2. The lower appellate Court, dealing with the suggested issue, was there a partition or not between the brothers Keshav and Venkatesh, held that it made no difference since, in any event, Radhabai had acquired a life interest in all the property of the family. To this finding exception has been taken here and we have been asked to frame an issue and remand it for trial to the lower appellate Court, whether or not the brothers Venkatesh and Keshav separated.
3. On a first view it certainly appeared that that was a material issue, but on further arguments and a consideration of the authorities, to which we have been referred, we are of opinion that the learned Judge below was correct in the conclusion he has somewhat summarily stated.
4. In the recent case of Kashibai v. Sitabao the point we are now dealing with arose and was decided by a Bench of this Court in accordance, we think, with the conclusion of the lower appellate Court. Criticizing that decision, and indeed relying upon it for the purpose of his own argument, the appellant contends that rightly understood, it brings within the field of competition his client Khando; and therefore, since it holds that when the competition is between a male and a female within the line of gotraja sapindaship the male prevails, following Rachava v. Kalingapa (1891) I.L.R. 16 Bom. 716, it would be an authority not in support of but against the conclusion we adopt. We have very carefully studied the cases reported at I. L. R. 16 Bom. page 716 and 13 Bom. L. R. page 552, and, we entertain no doubt that the effect of those cases, more particularly the rule enunciated in the latter case, correctly applied, would be to exclude, for the purposes of this proposed competition, the defendant Khando. We agree with the learned pleader for the respondent that in dealing with the line of gotraja sapindaship the descendants must be exhausted at each step of the ascent, before we proceed higher to bring other heirs into the competition.

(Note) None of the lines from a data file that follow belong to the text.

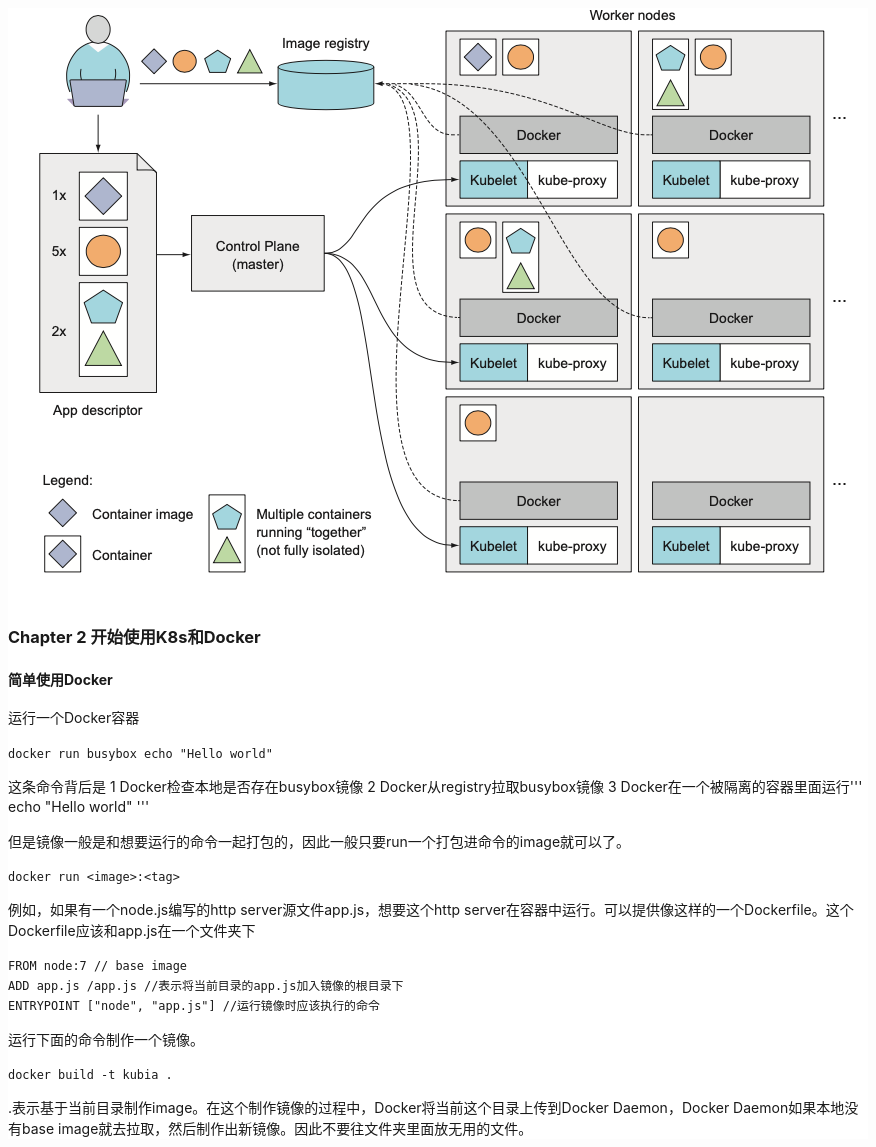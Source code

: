 ![K8s的基本运作方式](k8s_fig1.png)

### Chapter 2 开始使用K8s和Docker
#### 简单使用Docker
运行一个Docker容器
```
docker run busybox echo "Hello world"
```
这条命令背后是
1 Docker检查本地是否存在busybox镜像
2 Docker从registry拉取busybox镜像
3 Docker在一个被隔离的容器里面运行''' echo "Hello world" '''

但是镜像一般是和想要运行的命令一起打包的，因此一般只要run一个打包进命令的image就可以了。
```
docker run <image>:<tag>
```
例如，如果有一个node.js编写的http server源文件app.js，想要这个http server在容器中运行。可以提供像这样的一个Dockerfile。这个Dockerfile应该和app.js在一个文件夹下
```
FROM node:7 // base image
ADD app.js /app.js //表示将当前目录的app.js加入镜像的根目录下
ENTRYPOINT ["node", "app.js"] //运行镜像时应该执行的命令
```
运行下面的命令制作一个镜像。
```
docker build -t kubia .
```
.表示基于当前目录制作image。在这个制作镜像的过程中，Docker将当前这个目录上传到Docker Daemon，Docker Daemon如果本地没有base image就去拉取，然后制作出新镜像。因此不要往文件夹里面放无用的文件。  

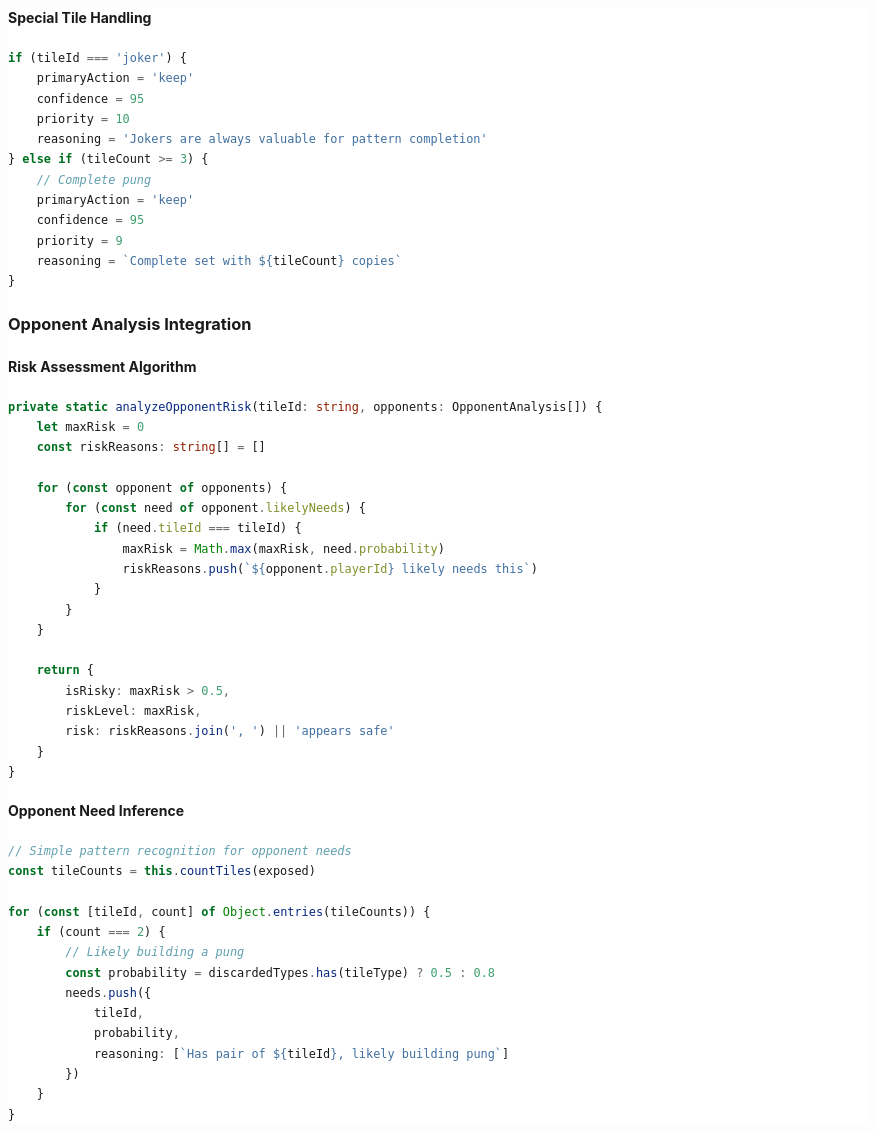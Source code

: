 #### Special Tile Handling
```typescript
if (tileId === 'joker') {
    primaryAction = 'keep'
    confidence = 95
    priority = 10
    reasoning = 'Jokers are always valuable for pattern completion'
} else if (tileCount >= 3) {
    // Complete pung
    primaryAction = 'keep'
    confidence = 95
    priority = 9
    reasoning = `Complete set with ${tileCount} copies`
}
```

### Opponent Analysis Integration

#### Risk Assessment Algorithm
```typescript
private static analyzeOpponentRisk(tileId: string, opponents: OpponentAnalysis[]) {
    let maxRisk = 0
    const riskReasons: string[] = []

    for (const opponent of opponents) {
        for (const need of opponent.likelyNeeds) {
            if (need.tileId === tileId) {
                maxRisk = Math.max(maxRisk, need.probability)
                riskReasons.push(`${opponent.playerId} likely needs this`)
            }
        }
    }

    return {
        isRisky: maxRisk > 0.5,
        riskLevel: maxRisk,
        risk: riskReasons.join(', ') || 'appears safe'
    }
}
```

#### Opponent Need Inference
```typescript
// Simple pattern recognition for opponent needs
const tileCounts = this.countTiles(exposed)

for (const [tileId, count] of Object.entries(tileCounts)) {
    if (count === 2) {
        // Likely building a pung
        const probability = discardedTypes.has(tileType) ? 0.5 : 0.8
        needs.push({
            tileId,
            probability,
            reasoning: [`Has pair of ${tileId}, likely building pung`]
        })
    }
}
```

5. Following that principle here and in endeavouring to ascertain by it the true heirs to the property in dispute, it appears to us to work out thus; and we assume that there was a partition between the brothers Keshav and Venkatesh and that the question to be answered is who are the heirs of the property of Venkatesh. On Venkatesh's death his heir would be his widow Ramabai. She survived his brother Keshav. On the death of Ramabai, the question is whether Radhabai, the widow of Keshav, is Venkatesh's heir or whether his second cousin Khando is to be preferred.
6. In the ascending line we find first the brothers Balacharya and Krishnacharya, and next above them the grand-father Venkatesh the elder. According to our understanding of the principle enunciated in Kashibai v. Sitabai, it would be necessary that the whole of this line should be exhausted before going one step higher and bringing in the descendants of the great-grand-father Bapu. It is only on the assumption that this ought to be done that any force whatever can be allowed to the appellant's contention that he will then be found within six degrees of the common ancestor Bapu. It appears to us, however, clear that so long as there are survivors in the direct line, as in the present case the widow Radhabai, there is no need to go further and by starting the line of descent at the great-grand-father opening a larger field of competition.
7. In this view we must hold that no point material to a correct decision has been left undecided by the lower appellate Court, and that its conclusion is in conformity with the settled rule of Hindu Law. We therefore think that this appeal fails and must be dismissed with costs.